::: Supplied records :::

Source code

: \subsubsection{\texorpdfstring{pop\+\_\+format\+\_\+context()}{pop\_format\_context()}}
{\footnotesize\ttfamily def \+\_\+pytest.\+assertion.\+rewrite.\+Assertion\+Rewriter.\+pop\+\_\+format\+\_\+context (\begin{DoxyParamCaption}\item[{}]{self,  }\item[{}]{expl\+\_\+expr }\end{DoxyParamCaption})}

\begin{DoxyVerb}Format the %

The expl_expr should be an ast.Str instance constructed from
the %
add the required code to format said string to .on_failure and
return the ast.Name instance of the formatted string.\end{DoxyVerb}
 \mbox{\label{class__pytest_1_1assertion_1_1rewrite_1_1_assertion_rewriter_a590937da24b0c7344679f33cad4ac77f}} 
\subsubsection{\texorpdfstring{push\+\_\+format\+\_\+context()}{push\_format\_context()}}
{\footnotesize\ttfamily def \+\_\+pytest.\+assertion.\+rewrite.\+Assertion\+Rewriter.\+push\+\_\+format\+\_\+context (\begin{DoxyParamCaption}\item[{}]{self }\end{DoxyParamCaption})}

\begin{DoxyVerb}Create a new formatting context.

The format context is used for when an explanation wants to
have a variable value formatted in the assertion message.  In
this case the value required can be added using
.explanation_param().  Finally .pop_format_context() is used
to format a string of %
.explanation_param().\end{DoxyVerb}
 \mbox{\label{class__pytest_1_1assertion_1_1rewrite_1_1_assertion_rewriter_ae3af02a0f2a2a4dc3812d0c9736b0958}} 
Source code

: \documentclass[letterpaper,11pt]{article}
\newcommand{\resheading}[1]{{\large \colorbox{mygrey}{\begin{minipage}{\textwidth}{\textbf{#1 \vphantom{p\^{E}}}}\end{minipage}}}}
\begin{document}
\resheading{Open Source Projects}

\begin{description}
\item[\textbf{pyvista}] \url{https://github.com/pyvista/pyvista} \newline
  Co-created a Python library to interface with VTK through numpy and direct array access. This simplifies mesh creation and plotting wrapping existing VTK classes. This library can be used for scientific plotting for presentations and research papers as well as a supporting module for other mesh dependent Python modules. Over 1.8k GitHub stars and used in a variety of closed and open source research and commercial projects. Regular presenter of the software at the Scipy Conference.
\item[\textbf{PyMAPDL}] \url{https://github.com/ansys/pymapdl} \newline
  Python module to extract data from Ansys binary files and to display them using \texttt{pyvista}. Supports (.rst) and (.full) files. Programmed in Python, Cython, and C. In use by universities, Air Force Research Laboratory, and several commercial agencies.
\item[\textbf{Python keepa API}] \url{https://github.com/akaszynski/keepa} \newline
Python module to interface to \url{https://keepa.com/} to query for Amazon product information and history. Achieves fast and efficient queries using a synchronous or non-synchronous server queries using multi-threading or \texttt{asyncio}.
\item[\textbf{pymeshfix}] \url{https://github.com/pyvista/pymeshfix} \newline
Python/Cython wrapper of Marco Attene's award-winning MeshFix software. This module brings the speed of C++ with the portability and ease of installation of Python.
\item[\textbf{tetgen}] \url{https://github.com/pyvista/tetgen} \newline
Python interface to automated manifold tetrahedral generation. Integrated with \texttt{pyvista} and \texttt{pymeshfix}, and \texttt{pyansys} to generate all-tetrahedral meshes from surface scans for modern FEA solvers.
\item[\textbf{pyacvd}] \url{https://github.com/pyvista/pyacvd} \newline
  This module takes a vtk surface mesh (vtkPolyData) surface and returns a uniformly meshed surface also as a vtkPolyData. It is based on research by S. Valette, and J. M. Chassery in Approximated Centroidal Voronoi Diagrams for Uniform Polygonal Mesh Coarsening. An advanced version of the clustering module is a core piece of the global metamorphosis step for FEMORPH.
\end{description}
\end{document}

:::

* _What the exercise asks_
Go through the records and report each line that contains "subsubsection".

* _Written answer_
: \subsubsection{\texorpdfstring{pop\+\_\+format\+\_\+context()}{pop\_format\_context()}}
\subsubsection{\texorpdfstring{push\+\_\+format\+\_\+context()}{push\_format\_context()}}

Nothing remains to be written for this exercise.